Tandem Mass Spectrometry Fingerprint Tags (TMSFT) Applied for Early Gestation Noninvasive Prenatal Detection of Single-Gene Disorders

Noninvasive prenatal testing for single-gene disorders faces significant challenges due to low fetal DNA abundance in maternal blood, particularly in early gestation. Although next-generation sequencing (NGS) is widely used, it frequently encounters false-negative outcomes and high costs when detecting low-abundance fetal variants. To address these limitations, we developed a highly sensitive and cost-effective analytical method utilizing high-resolution tandem mass spectrometry, capable of accurately detecting single nucleotide variants (SNVs) as early as 5-8 weeks gestation.
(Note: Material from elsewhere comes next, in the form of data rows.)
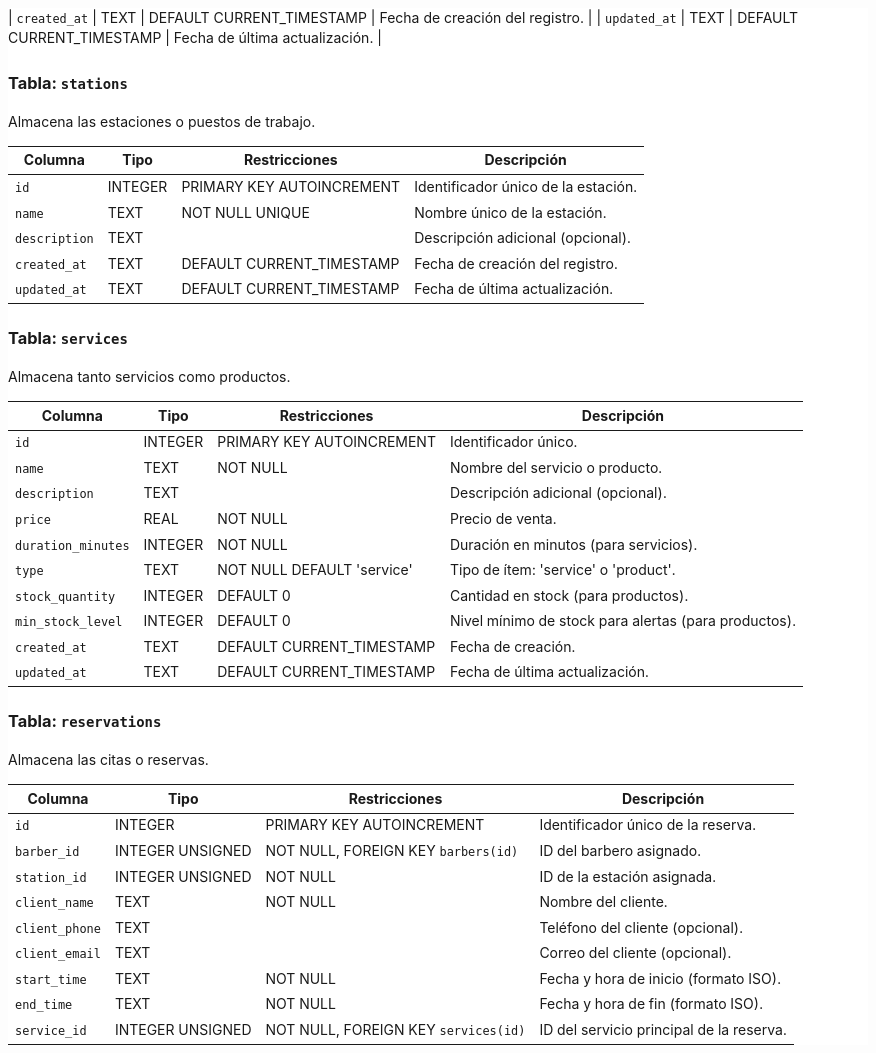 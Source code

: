 | `created_at`  | TEXT    | DEFAULT CURRENT_TIMESTAMP  | Fecha de creación del registro.        |
| `updated_at`  | TEXT    | DEFAULT CURRENT_TIMESTAMP  | Fecha de última actualización.         |

### Tabla: `stations`

Almacena las estaciones o puestos de trabajo.

| Columna       | Tipo    | Restricciones             | Descripción                         |
| ------------- | ------- | ------------------------- | ----------------------------------- |
| `id`          | INTEGER | PRIMARY KEY AUTOINCREMENT | Identificador único de la estación. |
| `name`        | TEXT    | NOT NULL UNIQUE           | Nombre único de la estación.        |
| `description` | TEXT    |                           | Descripción adicional (opcional).   |
| `created_at`  | TEXT    | DEFAULT CURRENT_TIMESTAMP | Fecha de creación del registro.     |
| `updated_at`  | TEXT    | DEFAULT CURRENT_TIMESTAMP | Fecha de última actualización.      |

### Tabla: `services`

Almacena tanto servicios como productos.

| Columna            | Tipo    | Restricciones              | Descripción                                          |
| ------------------ | ------- | -------------------------- | ---------------------------------------------------- |
| `id`               | INTEGER | PRIMARY KEY AUTOINCREMENT  | Identificador único.                                 |
| `name`             | TEXT    | NOT NULL                   | Nombre del servicio o producto.                      |
| `description`      | TEXT    |                            | Descripción adicional (opcional).                    |
| `price`            | REAL    | NOT NULL                   | Precio de venta.                                     |
| `duration_minutes` | INTEGER | NOT NULL                   | Duración en minutos (para servicios).                |
| `type`             | TEXT    | NOT NULL DEFAULT 'service' | Tipo de ítem: 'service' o 'product'.                 |
| `stock_quantity`   | INTEGER | DEFAULT 0                  | Cantidad en stock (para productos).                  |
| `min_stock_level`  | INTEGER | DEFAULT 0                  | Nivel mínimo de stock para alertas (para productos). |
| `created_at`       | TEXT    | DEFAULT CURRENT_TIMESTAMP  | Fecha de creación.                                   |
| `updated_at`       | TEXT    | DEFAULT CURRENT_TIMESTAMP  | Fecha de última actualización.                       |

### Tabla: `reservations`

Almacena las citas o reservas.

| Columna        | Tipo             | Restricciones                        | Descripción                              |
| -------------- | ---------------- | ------------------------------------ | ---------------------------------------- |
| `id`           | INTEGER          | PRIMARY KEY AUTOINCREMENT            | Identificador único de la reserva.       |
| `barber_id`    | INTEGER UNSIGNED | NOT NULL, FOREIGN KEY `barbers(id)`  | ID del barbero asignado.                 |
| `station_id`   | INTEGER UNSIGNED | NOT NULL                             | ID de la estación asignada.              |
| `client_name`  | TEXT             | NOT NULL                             | Nombre del cliente.                      |
| `client_phone` | TEXT             |                                      | Teléfono del cliente (opcional).         |
| `client_email` | TEXT             |                                      | Correo del cliente (opcional).           |
| `start_time`   | TEXT             | NOT NULL                             | Fecha y hora de inicio (formato ISO).    |
| `end_time`     | TEXT             | NOT NULL                             | Fecha y hora de fin (formato ISO).       |
| `service_id`   | INTEGER UNSIGNED | NOT NULL, FOREIGN KEY `services(id)` | ID del servicio principal de la reserva. | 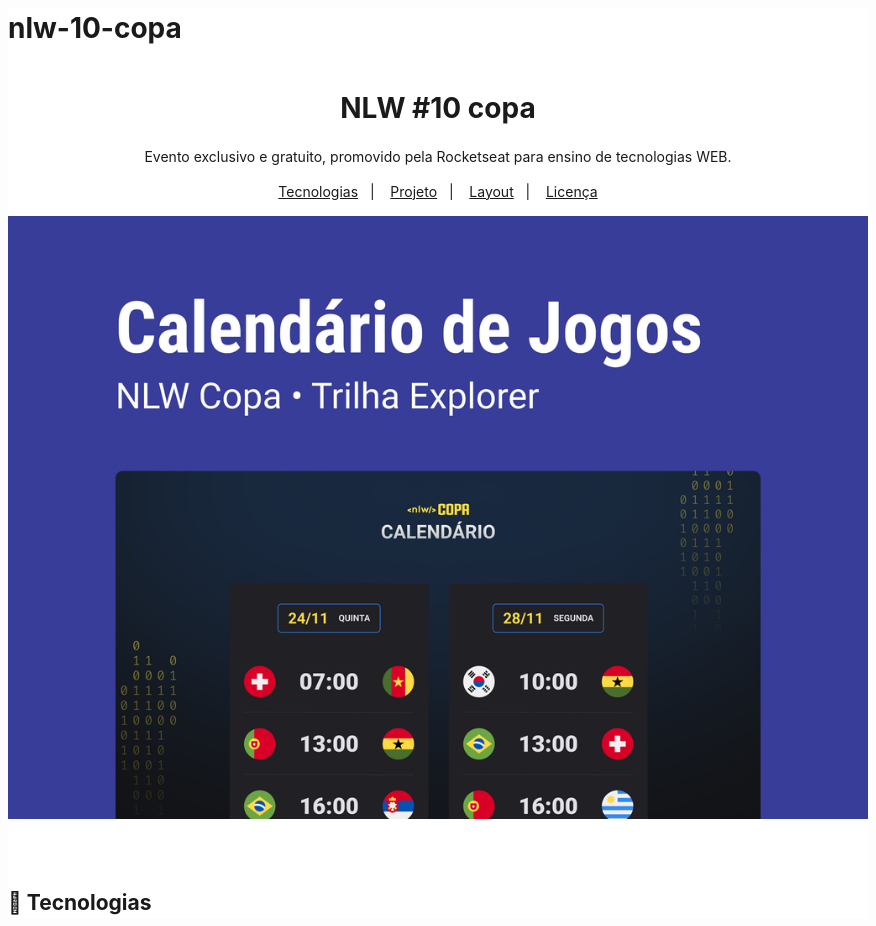 # nlw-10-copa
<h1 align="center"> NLW #10 copa </h1>

<p align="center">
Evento exclusivo e gratuito, promovido pela Rocketseat para ensino de tecnologias WEB.
</p>

<p align="center">
  <a href="#-tecnologias">Tecnologias</a>&nbsp;&nbsp;&nbsp;|&nbsp;&nbsp;&nbsp;
  <a href="#-projeto">Projeto</a>&nbsp;&nbsp;&nbsp;|&nbsp;&nbsp;&nbsp;
  <a href="#-layout">Layout</a>&nbsp;&nbsp;&nbsp;|&nbsp;&nbsp;&nbsp;
  <a href="#memo-licença">Licença</a>
</p>

<p align="center">
  <img alt="Calendário da copa" src=".github/preview.jpg" width="100%">
</p>

<br>


## 🚀 Tecnologias
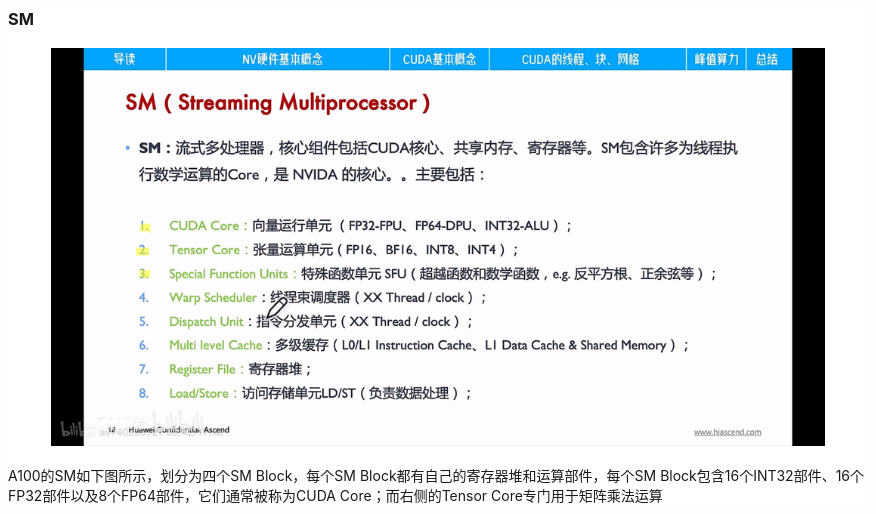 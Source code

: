 ### SM

<div style="text-align: center;"><img src="./img_GPU架构/Untitled%204.jpeg" alt="Untitled" style="width: 90%;"></div>

A100的SM如下图所示，划分为四个SM Block，每个SM Block都有自己的寄存器堆和运算部件，每个SM Block包含16个INT32部件、16个FP32部件以及8个FP64部件，它们通常被称为CUDA Core；而右侧的Tensor Core专门用于矩阵乘法运算
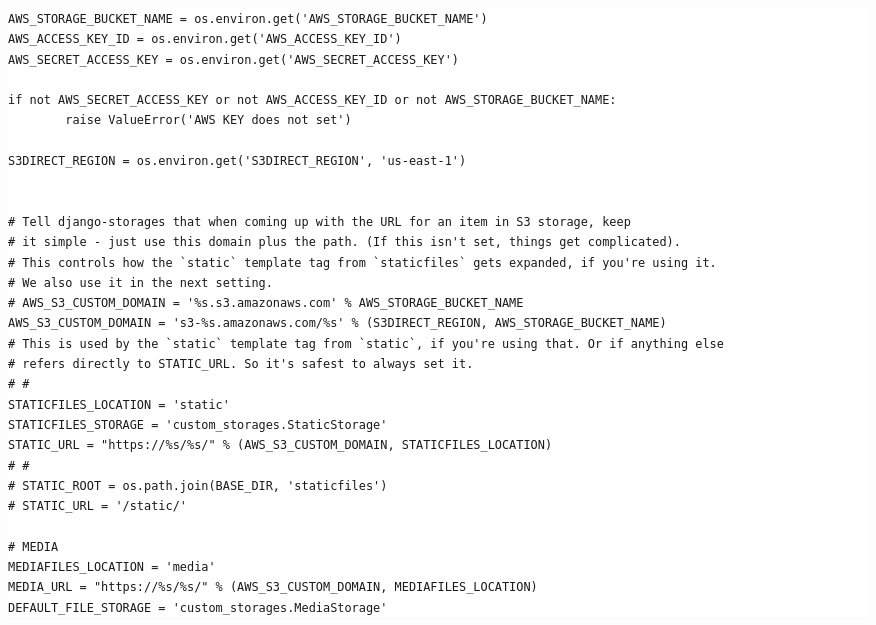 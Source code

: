     AWS_STORAGE_BUCKET_NAME = os.environ.get('AWS_STORAGE_BUCKET_NAME')
    AWS_ACCESS_KEY_ID = os.environ.get('AWS_ACCESS_KEY_ID')
    AWS_SECRET_ACCESS_KEY = os.environ.get('AWS_SECRET_ACCESS_KEY')

    if not AWS_SECRET_ACCESS_KEY or not AWS_ACCESS_KEY_ID or not AWS_STORAGE_BUCKET_NAME:
            raise ValueError('AWS KEY does not set')

    S3DIRECT_REGION = os.environ.get('S3DIRECT_REGION', 'us-east-1')


    # Tell django-storages that when coming up with the URL for an item in S3 storage, keep
    # it simple - just use this domain plus the path. (If this isn't set, things get complicated).
    # This controls how the `static` template tag from `staticfiles` gets expanded, if you're using it.
    # We also use it in the next setting.
    # AWS_S3_CUSTOM_DOMAIN = '%s.s3.amazonaws.com' % AWS_STORAGE_BUCKET_NAME
    AWS_S3_CUSTOM_DOMAIN = 's3-%s.amazonaws.com/%s' % (S3DIRECT_REGION, AWS_STORAGE_BUCKET_NAME)
    # This is used by the `static` template tag from `static`, if you're using that. Or if anything else
    # refers directly to STATIC_URL. So it's safest to always set it.
    # #
    STATICFILES_LOCATION = 'static'
    STATICFILES_STORAGE = 'custom_storages.StaticStorage'
    STATIC_URL = "https://%s/%s/" % (AWS_S3_CUSTOM_DOMAIN, STATICFILES_LOCATION)
    # #
    # STATIC_ROOT = os.path.join(BASE_DIR, 'staticfiles')
    # STATIC_URL = '/static/'

    # MEDIA
    MEDIAFILES_LOCATION = 'media'
    MEDIA_URL = "https://%s/%s/" % (AWS_S3_CUSTOM_DOMAIN, MEDIAFILES_LOCATION)
    DEFAULT_FILE_STORAGE = 'custom_storages.MediaStorage'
It employs gas-phase enrichment combined with fragment mass spectral analysis for precise isolation and identification of fetal DNA amidst predominant maternal DNA. Analytical validation with synthetic DNA and cultured cells confirmed exceptional sensitivity, achieving single copy level detection despite significant interference. Clinically, our method accurately detected paternally inherited SNVs in 134 cell-free fetal DNA samples collected at 5-8 weeks gestation, achieving 100% accuracy. Additionally, it reliably identified pathogenic SNVs linked to phenylketonuria from 12 samples collected at 11-13 weeks gestation. This approach significantly reduces operational costs, enhances sensitivity, and eliminates false-negative results compared to traditional NGS-based methods.